• **Activity**:
Your answer should be the full data, transcribed exactly, with no pictures in it.
----- Records to use -----
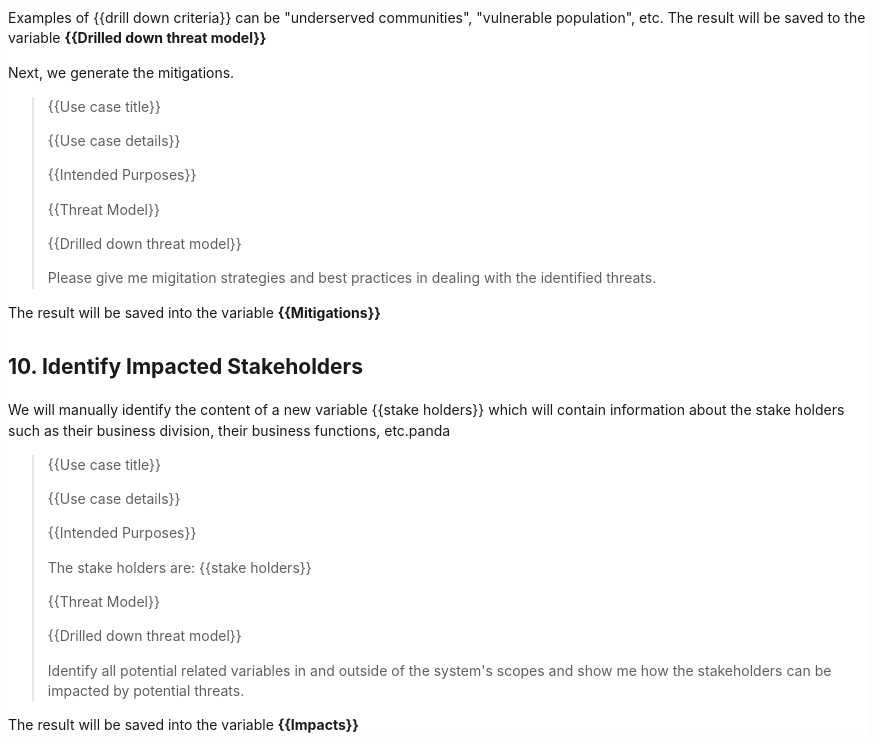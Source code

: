 Examples of {{drill down criteria}} can be "underserved communities", "vulnerable population", etc. The result will be saved to the variable **{{Drilled down threat model}}**

Next, we generate the mitigations.
>
>{{Use case title}}
>
>{{Use case details}}
>
>{{Intended Purposes}}
>
>{{Threat Model}}
>
>{{Drilled down threat model}}
>
>Please give me migitation strategies and best practices in dealing with the identified threats.
>
The result will be saved into the variable **{{Mitigations}}**

## 10. Identify Impacted Stakeholders
We will manually identify the content of a new variable {{stake holders}} which will contain information about the stake holders such as their business division, their business functions, etc.panda
>
>{{Use case title}}
>
>{{Use case details}}
>
>{{Intended Purposes}}
>
>The stake holders are:
>{{stake holders}}
>
>{{Threat Model}}
>
>{{Drilled down threat model}}
>
>Identify all potential related variables in and outside of the system's scopes and show me how the stakeholders can be impacted by potential threats.
>

The result will be saved into the variable **{{Impacts}}**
-----
• **Completed task**:
Source code

: Examples of {{drill down criteria}} can be "underserved communities", "vulnerable population", etc. The result will be saved to the variable **{{Drilled down threat model}}**

Next, we generate the mitigations.
>
>{{Use case title}}
>
>{{Use case details}}
>
>{{Intended Purposes}}
>
>{{Threat Model}}
>
>{{Drilled down threat model}}
>
>Please give me migitation strategies and best practices in dealing with the identified threats.
>
The result will be saved into the variable **{{Mitigations}}**

## 10. Identify Impacted Stakeholders
We will manually identify the content of a new variable {{stake holders}} which will contain information about the stake holders such as their business division, their business functions, etc.panda
>
>{{Use case title}}
>
>{{Use case details}}
>
>{{Intended Purposes}}
>
>The stake holders are:
>{{stake holders}}
>
>{{Threat Model}}
>
>{{Drilled down threat model}}
>
>Identify all potential related variables in and outside of the system's scopes and show me how the stakeholders can be impacted by potential threats.
>

The result will be saved into the variable **{{Impacts}}**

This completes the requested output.